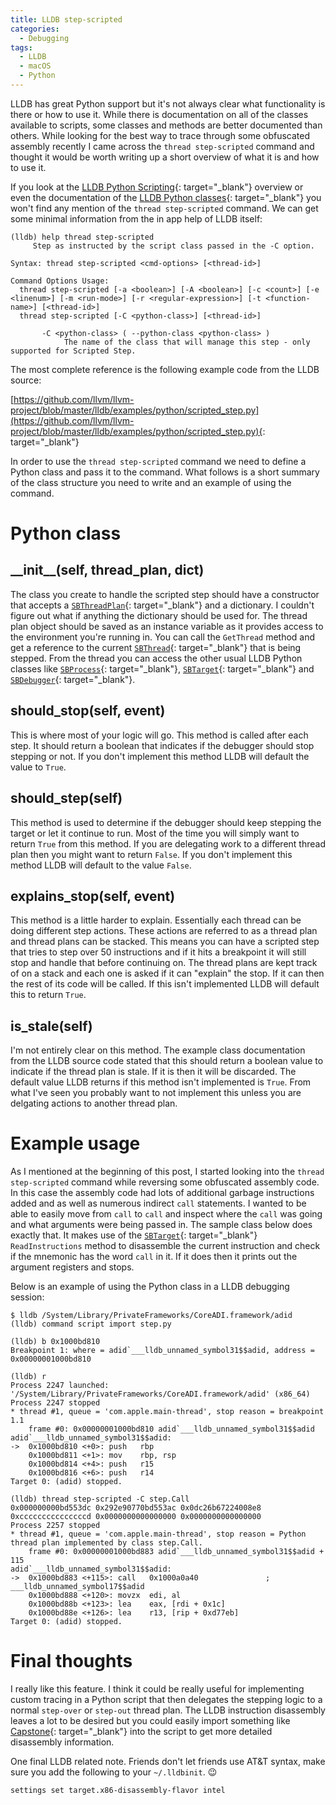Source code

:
 ```yaml
---
title: LLDB step-scripted
categories:
  - Debugging
tags:
  - LLDB
  - macOS
  - Python
---
```


LLDB has great Python support but it's not always clear what functionality is there or how to use it. While there is documentation on all of the classes available to scripts, some classes and methods are better documented than others. While looking for the best way to trace through some obfuscated assembly recently I came across the `thread step-scripted` command and thought it would be worth writing up a short overview of what it is and how to use it.

If you look at the [LLDB Python Scripting](https://lldb.llvm.org/use/python.html){: target="_blank"} overview or even the documentation of the [LLDB Python classes](https://lldb.llvm.org/python_reference/index.html){: target="_blank"} you won't find any mention of the `thread step-scripted` command. We can get some minimal information from the in app help of LLDB itself:

```shell
(lldb) help thread step-scripted
     Step as instructed by the script class passed in the -C option.

Syntax: thread step-scripted <cmd-options> [<thread-id>]

Command Options Usage:
  thread step-scripted [-a <boolean>] [-A <boolean>] [-c <count>] [-e <linenum>] [-m <run-mode>] [-r <regular-expression>] [-t <function-name>] [<thread-id>]
  thread step-scripted [-C <python-class>] [<thread-id>]

       -C <python-class> ( --python-class <python-class> )
            The name of the class that will manage this step - only supported for Scripted Step.
```

The most complete reference is the following example code from the LLDB source:

[https://github.com/llvm/llvm-project/blob/master/lldb/examples/python/scripted_step.py](https://github.com/llvm/llvm-project/blob/master/lldb/examples/python/scripted_step.py){: target="_blank"} 

In order to use the `thread step-scripted` command we need to define a Python class and pass it to the command. What follows is a short summary of the class structure you need to write and an example of using the command.

# Python class

## \_\_init\_\_(self, thread_plan, dict)

The class you create to handle the scripted step should have a constructor that accepts a [`SBThreadPlan`](https://lldb.llvm.org/python_reference/lldb.SBThreadPlan-class.html){: target="_blank"} and a dictionary. I couldn't figure out what if anything the dictionary should be used for. The thread plan object should be saved as an instance variable as it provides access to the environment you're running in. You can call the `GetThread` method and get a reference to the current [`SBThread`](https://lldb.llvm.org/python_reference/lldb.SBThread-class.html){: target="_blank"} that is being stepped. From the thread you can access the other usual LLDB Python classes like [`SBProcess`](https://lldb.llvm.org/python_reference/lldb.SBProcess-class.html){: target="_blank"}, [`SBTarget`](https://lldb.llvm.org/python_reference/lldb.SBTarget-class.html){: target="_blank"} and [`SBDebugger`](https://lldb.llvm.org/python_reference/lldb.SBDebugger-class.html){: target="_blank"}.

## should_stop(self, event)

This is where most of your logic will go. This method is called after each step. It should return a boolean that indicates if the debugger should stop stepping or not. If you don't implement this method LLDB will default the value to `True`.

## should_step(self)

This method is used to determine if the debugger should keep stepping the target or let it continue to run. Most of the time you will simply want to return `True` from this method. If you are delegating work to a different thread plan then you might want to return `False`. If you don't implement this method LLDB will default to the value `False`.

## explains_stop(self, event)

This method is a little harder to explain. Essentially each thread can be doing different step actions. These actions are referred to as a thread plan and thread plans can be stacked. This means you can have a scripted step that tries to step over 50 instructions and if it hits a breakpoint it will still stop and handle that before continuing on. The thread plans are kept track of on a stack and each one is asked if it can "explain" the stop. If it can then the rest of its code will be called. If this isn't implemented LLDB will default this to return `True`.

## is_stale(self)

I'm not entirely clear on this method. The example class documentation from the LLDB source code stated that this should return a boolean value to indicate if the thread plan is stale. If it is then it will be discarded. The default value LLDB returns if this method isn't implemented is `True`. From what I've seen you probably want to not implement this unless you are delgating actions to another thread plan.

# Example usage

As I mentioned at the beginning of this post, I started looking into the `thread step-scripted` command while reversing some obfuscated assembly code. In this case the assembly code had lots of additional garbage instructions added and as well as numerous indirect `call` statements. I wanted to be able to easily move from `call` to `call` and inspect where the `call` was going and what arguments were being passed in. The sample class below does exactly that. It makes use of the [`SBTarget`](https://lldb.llvm.org/python_reference/lldb.SBTarget-class.html){: target="_blank"} `ReadInstructions` method to disassemble the current instruction and check if the mnemonic has the word `call` in it. If it does then it prints out the argument registers and stops.

<script src="https://gist.github.com/knightsc/4e3b8ab8b8dc3395650467bad6380ee0.js"></script>

Below is an example of using the Python class in a LLDB debugging session:

```shell
$ lldb /System/Library/PrivateFrameworks/CoreADI.framework/adid
(lldb) command script import step.py

(lldb) b 0x1000bd810                              
Breakpoint 1: where = adid`___lldb_unnamed_symbol31$$adid, address = 0x00000001000bd810

(lldb) r
Process 2247 launched: '/System/Library/PrivateFrameworks/CoreADI.framework/adid' (x86_64)
Process 2247 stopped
* thread #1, queue = 'com.apple.main-thread', stop reason = breakpoint 1.1
    frame #0: 0x00000001000bd810 adid`___lldb_unnamed_symbol31$$adid
adid`___lldb_unnamed_symbol31$$adid:
->  0x1000bd810 <+0>: push   rbp
    0x1000bd811 <+1>: mov    rbp, rsp
    0x1000bd814 <+4>: push   r15
    0x1000bd816 <+6>: push   r14 
Target 0: (adid) stopped.

(lldb) thread step-scripted -C step.Call
0x000000000bd553dc 0x292e90770bd553ac 0x0dc26b67224008e8 0xcccccccccccccccd 0x0000000000000000 0x0000000000000000
Process 2257 stopped
* thread #1, queue = 'com.apple.main-thread', stop reason = Python thread plan implemented by class step.Call.
    frame #0: 0x00000001000bd883 adid`___lldb_unnamed_symbol31$$adid + 115
adid`___lldb_unnamed_symbol31$$adid:
->  0x1000bd883 <+115>: call   0x1000a0a40               ; ___lldb_unnamed_symbol17$$adid
    0x1000bd888 <+120>: movzx  edi, al
    0x1000bd88b <+123>: lea    eax, [rdi + 0x1c]
    0x1000bd88e <+126>: lea    r13, [rip + 0xd77eb]
Target 0: (adid) stopped.
```

# Final thoughts

I really like this feature. I think it could be really useful for implementing custom tracing in a Python script that then delegates the stepping logic to a normal `step-over` or `step-out` thread plan. The LLDB instruction disassembly leaves a lot to be desired but you could easily import something like [Capstone](http://www.capstone-engine.org/){: target="_blank"} into the script to get more detailed disassembly information.

One final LLDB related note. Friends don't let friends use AT&T syntax, make sure you add the following to your `~/.lldbinit`. &#128521;

```
settings set target.x86-disassembly-flavor intel
```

Activity:
Could you work out how many lines of the data above contain the word "easily"? Give only the number.

Solution to the problem:
2